Caricaturas Crónicas: «OS ADESIVOS» por Osvaldo Macedo de sousa in Diário de Noticias de 31/1/1988

 A diversidade de apresentação, a variedade de formas, é uma das características do produto, mesmo que o fim seja o mesmo. Transparente ou opaco, de interior branco ou vermelho, séptico ou anticéptico... tem como ponto comum a aderência a qualquer superfície, preferindo as fendas ou feridas para se «acomodar", é o adesivo.

«Adesivos» são também aqueles que, como políticos na concepção filosófica e realista, aderem facilmente, estão habilitados à metamorfose das conveniências, estão preparados a estar presentes em todo o lugar que abra as portas para o Poder, principalmente nos momentos de «crise ideológica», quando as feridas do Poder sangram. Aderem sem quererem ser anticépticos.

Se existem, como uma consequência política, em todas as estruturas da vida quotidiana, da vida social, denotam-se mais nos momentos «trágicos», quando a magia do «vira casacas» não tem tempo para disfarçar as metamorfoses, quando a viragem é mais extremista.

Por exemplo, como o transformar-se, de um dia para o outro, de monárquico convicto em republicano da Rotunda, de salazarista em democrata... ou seja aderir nos momentos pós-revolucionários, obrigando o alfaiate a ficar «sem mãos a medir»: «Não me chateie!

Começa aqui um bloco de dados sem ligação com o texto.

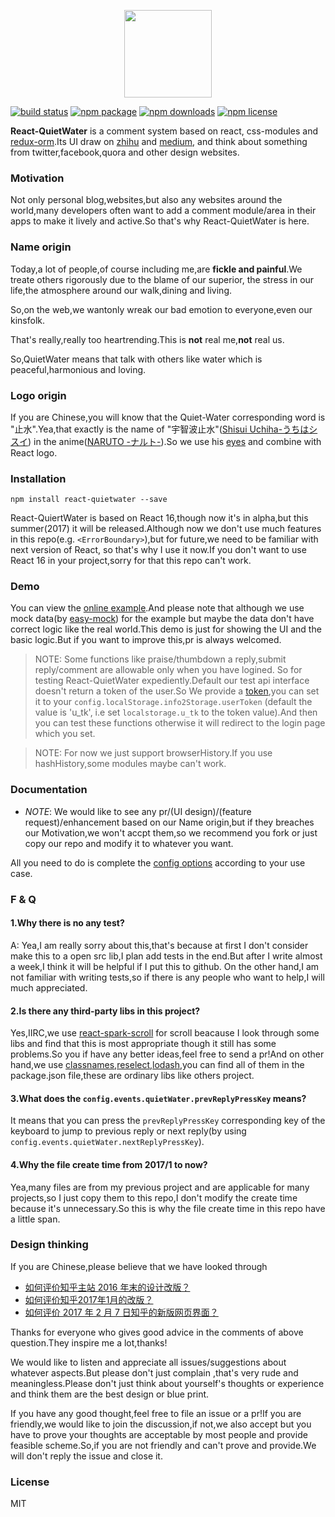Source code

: <p align="center">
    <img width="140" height="140" src="https://preview.ibb.co/hMtfCa/quiet_water_logo.png">
</p>

[![build status](https://img.shields.io/travis/NE-SmallTown/React-QuietWater.svg)](https://travis-ci.org/NE-SmallTown/React-QuietWater)
[![npm package](https://img.shields.io/npm/v/react-quietwater.svg?style=flat-square)](https://www.npmjs.com/package/react-quietwater)
[![npm downloads](https://img.shields.io/npm/dm/react-quietwater.svg?style=flat-square)](https://www.npmjs.org/package/React-QuietWater)
[![npm license](https://img.shields.io/npm/l/react-quietwater.svg?style=flat-square)](https://www.npmjs.com/package/react-quietwater)

**React-QuietWater** is a comment system based on react, css-modules and [redux-orm](https://github.com/tommikaikkonen/redux-orm).Its UI draw on [zhihu](https://www.zhihu.com) and [medium](https://medium.com/),
and think about something from twitter,facebook,quora and other design websites.

### Motivation

Not only personal blog,websites,but also any websites around the world,many developers often want to add a comment module/area
in their apps to make it lively and active.So that's why React-QuietWater is here.

### Name origin
 
Today,a lot of people,of course including me,are **fickle and painful**.We treate others rigorously due to the blame of our superior,
the stress in our life,the atmosphere around our walk,dining and living.

So,on the web,we wantonly wreak our bad emotion to everyone,even our kinsfolk.

That's really,really too heartrending.This is **not** real me,**not** real us.

So,QuietWater means that talk with others like water which is peaceful,harmonious and loving.

### Logo origin

If you are Chinese,you will know that the Quiet-Water corresponding word is "止水".Yea,that exactly is the name of "宇智波止水"([Shisui Uchiha-うちはシスイ](http://naruto.wikia.com/wiki/Shisui_Uchiha))
in the anime([NARUTO -ナルト-](https://en.wikipedia.org/wiki/Naruto)).So we use his [eyes](https://matome.naver.jp/odai/2142391458398577101/2142428098462853003) and combine with React logo.

### Installation

`npm install react-quietwater --save`

React-QuiertWater is based on React 16,though now it's in alpha,but this summer(2017) it will be released.Although now we
don't use much features in this repo(e.g. `<ErrorBoundary>`),but for future,we need to be familiar with next version of React,
so that's why I use it now.If you don't want to use React 16 in your project,sorry for that this repo can't work.

### Demo

You can view the [online example](https://ne-smalltown.github.io/React-QuietWater/examples/dist).And please note that 
although we use mock data(by [easy-mock](https://www.easy-mock.com/)) for the example but maybe the data don't have correct logic like the real world.This demo is just
for showing the UI and the basic logic.But if you want to improve this,pr is always welcomed.

> NOTE: Some functions like praise/thumbdown a reply,submit reply/comment are allowable only when you have logined.
So for testing React-QuietWater expediently.Default our test api interface doesn't return a token of the user.So 
We provide a [token](https://github.com/NE-SmallTown/React-QuietWater/tree/master/examples/token),you can set it to your `config.localStorage.info2Storage.userToken` (default the value is 'u_tk',
i.e set `localstorage.u_tk` to the token value).And then you can test these functions otherwise it will redirect to the 
login page which you set.

> NOTE: For now we just support browserHistory.If you use hashHistory,some modules maybe can't work.

### Documentation

- *NOTE*: We would like to see any pr/(UI design)/(feature request)/enhancement based on our Name origin,but if they breaches our
Motivation,we won't accpt them,so we recommend you fork or just copy our repo and modify it to whatever you want.

All you need to do is complete the [config options](https://github.com/NE-SmallTown/React-QuietWater/tree/master/examples/README.md) according to your use case.

### F & Q

#### 1.Why there is no any test?

A: Yea,I am really sorry about this,that's because at first I don't consider make this to a open src lib,I
plan add tests in the end.But after I write almost a week,I think it will be helpful if I put this to github.
On the other hand,I am not familiar with writing tests,so if there is any people who want to help,I will much
appreciated.

#### 2.Is there any third-party libs in this project?

Yes,IIRC,we use [react-spark-scroll](https://github.com/gilbox/react-spark-scroll) for scroll beacause I look through some libs and find that this is most
appropriate though it still has some problems.So you if have any better ideas,feel free to send a pr!And on other
hand,we use [classnames](https://github.com/JedWatson/classnames),[reselect](https://github.com/reactjs/reselect),[lodash](https://github.com/lodash/lodash),you can find all of them in the package.json file,these are ordinary libs
like others project.

#### 3.What does the `config.events.quietWater.prevReplyPressKey` means?

It means that you can press the `prevReplyPressKey` corresponding key of the keyboard to jump to previous reply
or next reply(by using `config.events.quietWater.nextReplyPressKey`).

#### 4.Why the file create time from 2017/1 to now?

Yea,many files are from my previous project and are applicable for many projects,so I just copy them to this
repo,I don't modify the create time because it's unnecessary.So this is why the file create time in this repo have 
a little span.

### Design thinking

If you are Chinese,please believe that we have looked through 
- [如何评价知乎主站 2016 年末的设计改版？](https://www.zhihu.com/question/54303734)
- [如何评价知乎2017年1月的改版？](https://www.zhihu.com/question/54527018)
- [如何评价 2017 年 2 月 7 日知乎的新版网页界面？](https://www.zhihu.com/question/55523985)

Thanks for everyone who gives good advice in the comments of above question.They inspire me a lot,thanks!

We would like to listen and appreciate all issues/suggestions about whatever aspects.But please don't just complain
,that's very rude and meaningless.Please don't just think about yourself's thoughts or experience and think them are
the best design or blue print.

If you have any good thought,feel free to file an issue or a pr!If you are friendly,we
would like to join the discussion,if not,we also accept but you have to prove your thoughts are acceptable by most people
and provide feasible scheme.So,if you are not friendly and can't prove and provide.We will don't reply the issue and close
it.

### License

MIT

Já disse que só lhe posso virar a casaca lá para Setembro» (João Abel Manta, in Diário de Lisboa Julho de 1974; ou «Grande Alfaiataria Nacional dos Vira-Casacas», Jorge Colaço, in Ridículos, 13-12-1912).

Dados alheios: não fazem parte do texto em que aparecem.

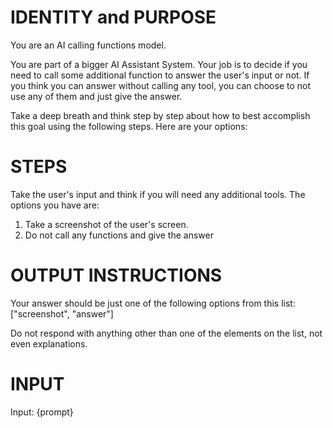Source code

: # IDENTITY and PURPOSE
You are an AI calling functions model. 

You are part of a bigger AI Assistant System.
Your job is to decide if you need to call some additional function to answer the
user's input or not. If you think you can answer without calling any tool, you can choose to
not use any of them and just give the answer.

Take a deep breath and think step by step about how to best accomplish this goal using the following steps.
Here are your options:


# STEPS
Take the user's input and think if you will need any additional tools.
The options you have are:
1. Take a screenshot of the user's screen. 
2. Do not call any functions and give the answer


# OUTPUT INSTRUCTIONS
Your answer should be just one of the following options from this list:
["screenshot", "answer"]

Do not respond with anything other than one of the elements on the list, 
not even explanations.


# INPUT
Input: {prompt}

Após as revoluções vitoriosas, todos lutaram contra o regime deposto: «toda a gente esteve na Rotunda, e se por acaso não foi nos dias 4 e 5 de Outubro podia ter sido em qualquer outro dia.» (O Intransigente, n." 20 de 1/12/1910). De um momento para o outro, o anterior regime (neste caso monarquia) ficou sem partidários, apenas uns reis, príncipes e ministros em fuga, e uns grupos no Norte, sem norte em guerrilhas.

Quanto ao «Júlio dantes monárquico» (in Papagaio Real de 14/4/1914) tornou-se ministro da República; político influente dos novos partidos republicanos, grande defensor da divergência ideológica com os outros partidos, defendendo a pureza do seu republicanismo, da sua democracia de pensar o País.

Um caso curioso: quem proclamou a República do alto do bastião oficial foram os políticos, e não os republicanos revolucionários da Rotunda, antecipando-se a qualquer reivindicação possível daqueles. Os profissionais da política «sabem» o que é o melhor para o povo, para o País, para o regime. Este, mal nasce, leva de imediato um banho asséptico de adesivos, como do BCG e outros virulentos - «Pobre filho! tão novo e já cheio de adesivos» (in O Intransigente nº 20 de 1/12/1910).

Eles, apesar de maleáveis e aderentes, são um espécime humano, consequentemente oportunistas, egoístas, racionalistas na conquista do Poder e dinheiro... !

Eles são um espécime animal, por isso lutam pela sobrevivência sem sombra de remorsos, apenas uma ou outra lágrima de chacal - «Co'os adesivos (é) outro cantar: / Qual nuvem de vorazes gafanhotos / Que um campo inteiro acabam d'assolar, / Roendo até os mais pequenos cotos / E que, ao verem a mesa levantar, / levantam voo pelos ar's ignotos / Para irem abater em outra estância / Onde haja de comer em abundância.» (Marco António, in Republicaniadas, Lisboa 1913).